I Enabled MCP on My AI Coding Agent and My Token Bill Tripled: Here's the Math

#ai #llm #agents #llmtools

I turned on three MCP servers for my coding agent last month. Everything felt faster, smarter, better. Then the monthly API bill arrived — 3x higher than the month before. The irony: I wasn't even using most of what those servers offered.

That gap between what MCP feels like and what it costs is what I call the MCP context tax. And it's quietly wrecking budgets across teams that enabled "just one more tool."

The Numbers Behind the Feeling

Here's what actually happens when you connect an MCP server to your agent.

Every MCP tool call wraps your prompt in a structured shell — the tool name, arguments, descriptions, and response schemas. A simple filesystem.read call that returns 200 characters of file content might add 800 tokens to your context window. Multiply that by dozens of calls per task, and you're burning tokens on metadata your agent doesn't even reason about.

The data from the field backs this up. Iternal's March 2026 benchmark series found that most models reliably use only 50 to 65% of their advertised context window effectively. Your million-token context isn't a million tokens of reasoning — it's a million tokens of overhead, tool definitions, and retrieval artifacts your model is filtering through.

For MCP specifically, the tax is even starker. Independent analysis from QCode.cc and ShareUhack both measured 10 to 32x more tokens consumed per MCP-assisted task compared to the equivalent direct API call. A task that would cost you $0.02 in raw API calls costs $0.20 to $0.64 with MCP middleware in the loop.

A Real Example: The Repo Analysis Task

I run a weekly code health check across a 12-repository monorepo. Here's the comparison:

Without MCP:

Direct API calls: ~12,000 tokens per repo
12 repos × 5 agents in parallel: ~72,000 tokens
Cost at $0.01/1K tokens: $0.72

With Filesystem + GitHub MCP servers:

Tool definitions: ~4,000 tokens (loaded once, shared — but still)
Per-call overhead including schema metadata: ~2,800 tokens per call
~40 tool calls per repo across 5 parallel agents: ~96,000 tokens
Cost: $2.18 — or 3x the baseline

The agent was smarter about which files to read. But the overhead cost more than the savings in reduced API calls.

The Context Tax in Practice

Here's what it looks like when you actually run this:

Task: "Find all TODOs in the auth service that are older than 90 days"
Model: Claude Opus 4.6
Without MCP (direct API): 14,200 tokens, $0.14
With MCP filesystem server: 38,400 tokens, $0.38
Tax: 24,200 extra tokens, 2.7x cost

The MCP overhead isn't linear either.
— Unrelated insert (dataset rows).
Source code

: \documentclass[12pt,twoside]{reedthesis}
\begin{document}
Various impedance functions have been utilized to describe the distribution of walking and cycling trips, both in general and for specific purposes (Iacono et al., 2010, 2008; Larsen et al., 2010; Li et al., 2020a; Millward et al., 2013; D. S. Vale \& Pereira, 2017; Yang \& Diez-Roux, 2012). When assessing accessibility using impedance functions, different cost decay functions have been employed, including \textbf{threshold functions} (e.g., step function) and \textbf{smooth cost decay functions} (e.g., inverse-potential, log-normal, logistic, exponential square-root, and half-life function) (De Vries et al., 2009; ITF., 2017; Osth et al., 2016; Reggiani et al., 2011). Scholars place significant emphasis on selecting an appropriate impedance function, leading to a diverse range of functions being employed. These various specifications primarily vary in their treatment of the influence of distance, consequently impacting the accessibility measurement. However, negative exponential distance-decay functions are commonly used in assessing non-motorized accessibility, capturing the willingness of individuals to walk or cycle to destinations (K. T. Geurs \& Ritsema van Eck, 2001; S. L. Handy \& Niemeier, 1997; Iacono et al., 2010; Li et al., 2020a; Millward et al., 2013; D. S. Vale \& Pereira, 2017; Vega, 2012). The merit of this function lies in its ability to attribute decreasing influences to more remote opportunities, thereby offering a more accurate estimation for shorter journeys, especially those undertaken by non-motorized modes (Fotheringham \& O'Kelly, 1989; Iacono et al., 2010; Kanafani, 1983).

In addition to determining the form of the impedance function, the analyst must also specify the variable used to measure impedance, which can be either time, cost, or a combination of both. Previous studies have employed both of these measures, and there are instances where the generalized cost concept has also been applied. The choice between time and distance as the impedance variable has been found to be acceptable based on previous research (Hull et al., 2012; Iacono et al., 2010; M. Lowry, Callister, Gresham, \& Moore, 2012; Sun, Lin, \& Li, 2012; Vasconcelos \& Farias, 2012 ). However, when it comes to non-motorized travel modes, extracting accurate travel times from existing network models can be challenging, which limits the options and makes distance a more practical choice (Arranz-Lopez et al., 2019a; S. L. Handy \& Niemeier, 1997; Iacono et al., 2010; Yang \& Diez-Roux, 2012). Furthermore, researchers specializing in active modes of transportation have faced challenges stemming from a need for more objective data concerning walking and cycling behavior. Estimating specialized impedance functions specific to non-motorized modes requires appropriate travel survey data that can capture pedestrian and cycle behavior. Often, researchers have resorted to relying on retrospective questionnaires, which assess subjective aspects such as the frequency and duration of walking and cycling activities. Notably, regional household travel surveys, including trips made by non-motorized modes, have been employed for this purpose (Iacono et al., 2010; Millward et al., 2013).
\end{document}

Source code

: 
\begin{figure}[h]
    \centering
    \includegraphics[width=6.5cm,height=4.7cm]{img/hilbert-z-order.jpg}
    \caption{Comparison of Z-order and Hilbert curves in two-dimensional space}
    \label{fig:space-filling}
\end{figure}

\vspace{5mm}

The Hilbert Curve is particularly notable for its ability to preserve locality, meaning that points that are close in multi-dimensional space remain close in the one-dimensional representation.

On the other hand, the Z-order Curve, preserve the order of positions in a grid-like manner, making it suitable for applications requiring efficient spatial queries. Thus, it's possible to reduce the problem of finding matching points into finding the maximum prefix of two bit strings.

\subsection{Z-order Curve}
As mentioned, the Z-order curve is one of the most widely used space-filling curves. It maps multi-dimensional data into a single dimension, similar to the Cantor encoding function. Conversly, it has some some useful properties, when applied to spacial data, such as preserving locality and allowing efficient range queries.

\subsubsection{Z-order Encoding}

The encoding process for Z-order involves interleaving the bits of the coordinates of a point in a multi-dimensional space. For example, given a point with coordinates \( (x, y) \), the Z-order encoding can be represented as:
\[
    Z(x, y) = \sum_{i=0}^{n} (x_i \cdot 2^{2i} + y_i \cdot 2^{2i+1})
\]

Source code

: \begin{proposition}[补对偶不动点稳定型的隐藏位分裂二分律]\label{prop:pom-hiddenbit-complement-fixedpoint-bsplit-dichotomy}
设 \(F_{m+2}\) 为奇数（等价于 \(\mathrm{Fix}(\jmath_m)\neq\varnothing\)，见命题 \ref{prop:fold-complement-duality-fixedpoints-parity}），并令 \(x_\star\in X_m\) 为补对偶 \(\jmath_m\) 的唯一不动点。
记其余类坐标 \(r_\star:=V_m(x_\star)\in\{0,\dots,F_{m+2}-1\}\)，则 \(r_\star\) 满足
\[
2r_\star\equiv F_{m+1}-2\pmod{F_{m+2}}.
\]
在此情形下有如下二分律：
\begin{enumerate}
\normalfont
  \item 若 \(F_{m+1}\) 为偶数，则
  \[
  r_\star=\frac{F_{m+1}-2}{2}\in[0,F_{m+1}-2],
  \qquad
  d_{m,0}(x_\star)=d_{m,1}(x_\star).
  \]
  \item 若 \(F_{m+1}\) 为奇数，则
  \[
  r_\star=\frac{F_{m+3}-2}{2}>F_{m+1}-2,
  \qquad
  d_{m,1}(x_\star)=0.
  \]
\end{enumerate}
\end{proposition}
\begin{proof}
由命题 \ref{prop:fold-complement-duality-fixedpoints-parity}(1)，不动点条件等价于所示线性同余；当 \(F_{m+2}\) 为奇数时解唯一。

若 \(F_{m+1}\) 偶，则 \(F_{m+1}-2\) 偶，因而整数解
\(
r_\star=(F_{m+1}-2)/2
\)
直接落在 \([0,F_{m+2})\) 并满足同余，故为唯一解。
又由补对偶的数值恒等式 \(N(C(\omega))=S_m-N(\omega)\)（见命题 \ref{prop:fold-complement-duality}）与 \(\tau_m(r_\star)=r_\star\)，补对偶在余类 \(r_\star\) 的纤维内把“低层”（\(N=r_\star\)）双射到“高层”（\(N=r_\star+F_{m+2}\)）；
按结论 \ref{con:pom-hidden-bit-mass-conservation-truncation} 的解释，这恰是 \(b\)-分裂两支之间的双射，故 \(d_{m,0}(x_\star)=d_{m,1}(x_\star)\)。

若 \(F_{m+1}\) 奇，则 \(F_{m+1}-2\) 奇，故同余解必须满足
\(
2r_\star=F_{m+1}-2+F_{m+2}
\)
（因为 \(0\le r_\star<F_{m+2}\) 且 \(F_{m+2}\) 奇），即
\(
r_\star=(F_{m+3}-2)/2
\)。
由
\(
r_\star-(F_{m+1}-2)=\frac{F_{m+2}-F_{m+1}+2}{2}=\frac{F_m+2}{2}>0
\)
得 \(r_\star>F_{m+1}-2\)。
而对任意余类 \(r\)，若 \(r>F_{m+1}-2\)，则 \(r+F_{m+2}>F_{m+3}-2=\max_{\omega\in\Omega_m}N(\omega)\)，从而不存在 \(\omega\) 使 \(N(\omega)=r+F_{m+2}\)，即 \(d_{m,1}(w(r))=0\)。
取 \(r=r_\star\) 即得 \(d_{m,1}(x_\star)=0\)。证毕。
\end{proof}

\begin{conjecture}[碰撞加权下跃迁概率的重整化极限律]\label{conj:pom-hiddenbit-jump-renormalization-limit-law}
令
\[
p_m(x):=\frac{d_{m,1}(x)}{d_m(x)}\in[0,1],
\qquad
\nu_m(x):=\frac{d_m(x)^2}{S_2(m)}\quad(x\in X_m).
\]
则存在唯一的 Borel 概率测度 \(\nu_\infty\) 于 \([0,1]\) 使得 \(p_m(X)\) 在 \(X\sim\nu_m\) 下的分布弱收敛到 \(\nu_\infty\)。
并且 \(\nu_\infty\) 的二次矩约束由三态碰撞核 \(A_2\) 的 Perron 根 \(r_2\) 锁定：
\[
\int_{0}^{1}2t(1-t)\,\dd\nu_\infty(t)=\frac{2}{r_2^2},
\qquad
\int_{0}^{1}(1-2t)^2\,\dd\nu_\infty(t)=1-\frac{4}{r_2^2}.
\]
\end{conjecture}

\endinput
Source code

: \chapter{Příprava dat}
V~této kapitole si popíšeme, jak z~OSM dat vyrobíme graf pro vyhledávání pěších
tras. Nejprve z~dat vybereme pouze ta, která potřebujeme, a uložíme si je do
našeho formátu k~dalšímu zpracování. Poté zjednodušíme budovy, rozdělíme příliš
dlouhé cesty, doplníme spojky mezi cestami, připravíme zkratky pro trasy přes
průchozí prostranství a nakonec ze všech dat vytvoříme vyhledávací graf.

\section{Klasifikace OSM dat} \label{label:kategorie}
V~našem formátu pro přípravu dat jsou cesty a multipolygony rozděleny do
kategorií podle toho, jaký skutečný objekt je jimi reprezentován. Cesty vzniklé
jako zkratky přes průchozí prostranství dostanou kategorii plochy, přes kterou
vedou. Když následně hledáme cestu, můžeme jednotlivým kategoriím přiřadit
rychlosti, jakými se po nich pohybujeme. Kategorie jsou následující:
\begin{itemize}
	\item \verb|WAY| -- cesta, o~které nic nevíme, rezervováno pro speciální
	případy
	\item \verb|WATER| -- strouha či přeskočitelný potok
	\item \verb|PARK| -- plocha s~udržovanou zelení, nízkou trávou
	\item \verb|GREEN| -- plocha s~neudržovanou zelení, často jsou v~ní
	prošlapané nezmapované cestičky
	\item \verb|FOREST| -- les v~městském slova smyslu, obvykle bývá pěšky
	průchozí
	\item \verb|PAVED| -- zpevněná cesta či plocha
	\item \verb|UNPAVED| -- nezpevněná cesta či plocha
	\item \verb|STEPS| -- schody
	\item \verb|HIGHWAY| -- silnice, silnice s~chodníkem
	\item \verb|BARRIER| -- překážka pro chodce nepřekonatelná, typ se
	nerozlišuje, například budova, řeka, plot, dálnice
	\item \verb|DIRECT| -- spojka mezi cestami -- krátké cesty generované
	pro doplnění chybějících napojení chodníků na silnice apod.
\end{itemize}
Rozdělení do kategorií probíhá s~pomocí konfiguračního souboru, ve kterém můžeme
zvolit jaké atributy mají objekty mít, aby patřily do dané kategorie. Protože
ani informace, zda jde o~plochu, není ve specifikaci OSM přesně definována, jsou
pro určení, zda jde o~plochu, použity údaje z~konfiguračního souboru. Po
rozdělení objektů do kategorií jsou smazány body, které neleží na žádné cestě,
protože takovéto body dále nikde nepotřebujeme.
Each additional MCP server you add to a single agent compounds the tool definition overhead. Three servers × their schemas × the round-trip formatting = a non-trivial chunk of every context window you pay for.

Three Fixes That Actually Work

I'm not saying don't use MCP. I'm saying use it with your wallet open.

1. Profile before you optimize. Run one task with and without MCP. Measure the actual token delta. If the delta is larger than the savings from smarter tool use, you're losing money. Budget $5-10 in API calls to get a real baseline.

2. Choose servers that reduce calls, not just improve quality. A GitHub MCP server that lets your agent navigate repos without 40 exploratory API calls is worth the overhead. A weather MCP server in a coding agent is pure cost with no ROI.

3. Use MCP gateways to share connections. If you run multiple agents, one shared MCP gateway connection (Linux Foundation's AAIF gateway is the reference) avoids loading tool definitions into every agent's context independently. This drops the per-agent overhead from N × schema_size to schema_size + N × call_overhead.

The Tradeoff Is Real But Solvable

MCP solved a real problem: tool interoperability across AI agents. Before it, every agent had its own way of calling external tools. Now Claude, Cursor, ChatGPT, Windsurf, and Gemini can all share the same server ecosystem. That's genuinely valuable.

But "14,000+ MCP servers" is not a sign that you should enable 14,000 MCP servers. It's a sign the ecosystem is mature enough that curation — not discovery — is the skill that separates a cost-efficient agent from a budget hemorrhage.

The question isn't "can I connect this?" It's "does this connection pay for itself?"

My three MCP servers are still enabled. I've just become deliberate about which tasks trigger them. And my token bill is back to where it was in March.

What I learned: The MCP context tax is real and measurable. The fix isn't disabling MCP — it's being honest about which MCP integrations actually reduce total work versus which ones just make the work feel better. The 10-32x overhead figures are averages; your actual tax depends on call frequency, schema size, and how much of your tool response you actually use. Profile your own usage before assuming you're optimized.